# Snorkel

## Introduction

The goal of this lab is to introduce students to the [Snorkel](http://www.snorkel.org) tool and the possibilities of programmatic label generation using the weak-supervised learning paradigm.

In order to use weakly supervised learning to generate labels, it is necessary to create three datasets:

- **train set**: which does not have any labels
- **validation set**: used for hyperparameter optimization, has labels
- **test set**: used only for final model evaluation, has labels

## Labeling functions

The first step will be to load the dataset and split it into a train set and a test set.
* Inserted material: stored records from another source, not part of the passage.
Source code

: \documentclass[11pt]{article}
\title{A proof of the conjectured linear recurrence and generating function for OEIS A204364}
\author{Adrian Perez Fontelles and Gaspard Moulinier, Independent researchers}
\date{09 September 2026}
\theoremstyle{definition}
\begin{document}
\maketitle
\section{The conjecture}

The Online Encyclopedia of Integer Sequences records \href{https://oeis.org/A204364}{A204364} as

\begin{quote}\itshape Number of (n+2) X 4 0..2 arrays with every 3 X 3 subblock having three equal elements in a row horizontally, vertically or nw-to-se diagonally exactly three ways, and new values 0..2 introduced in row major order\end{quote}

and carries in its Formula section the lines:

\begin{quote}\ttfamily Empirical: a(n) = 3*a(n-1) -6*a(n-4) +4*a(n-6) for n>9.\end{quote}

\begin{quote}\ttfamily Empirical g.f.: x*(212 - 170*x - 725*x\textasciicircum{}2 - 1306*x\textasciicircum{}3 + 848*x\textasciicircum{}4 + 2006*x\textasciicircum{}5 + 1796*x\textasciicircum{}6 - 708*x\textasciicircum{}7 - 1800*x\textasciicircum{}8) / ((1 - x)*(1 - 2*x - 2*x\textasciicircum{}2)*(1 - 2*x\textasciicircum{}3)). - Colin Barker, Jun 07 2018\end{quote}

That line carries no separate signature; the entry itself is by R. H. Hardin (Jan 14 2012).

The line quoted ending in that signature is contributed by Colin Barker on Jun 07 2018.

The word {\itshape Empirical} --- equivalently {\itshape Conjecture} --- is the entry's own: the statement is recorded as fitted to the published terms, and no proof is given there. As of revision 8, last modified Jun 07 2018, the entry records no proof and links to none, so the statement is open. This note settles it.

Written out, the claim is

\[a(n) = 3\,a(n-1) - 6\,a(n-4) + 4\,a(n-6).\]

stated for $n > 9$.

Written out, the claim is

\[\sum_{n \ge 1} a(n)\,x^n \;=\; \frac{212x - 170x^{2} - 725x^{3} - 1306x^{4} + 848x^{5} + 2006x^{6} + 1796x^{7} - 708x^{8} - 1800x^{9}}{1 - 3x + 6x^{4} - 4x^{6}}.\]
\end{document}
Since in our set all SMS have a label, we will simulate a weakly supervised learning problem by randomly removing 80% of the labels. Additionally, Snorkel requires numeric labels, so we need to recode the values.

In [None]:
!head data/smsspamcollection.csv

In [None]:
import pandas as pd
import numpy as np

pd.set_option('max_colwidth', 600)

SPAM = 1
HAM = 0
ABSTAIN = -1

df = pd.read_csv('./data/smsspamcollection.csv', 
                 sep='\t', 
                 header=None, 
                 names=['old_label', 'text'])

df['label'] = df.old_label.apply(lambda x: SPAM if x == 'spam' else HAM)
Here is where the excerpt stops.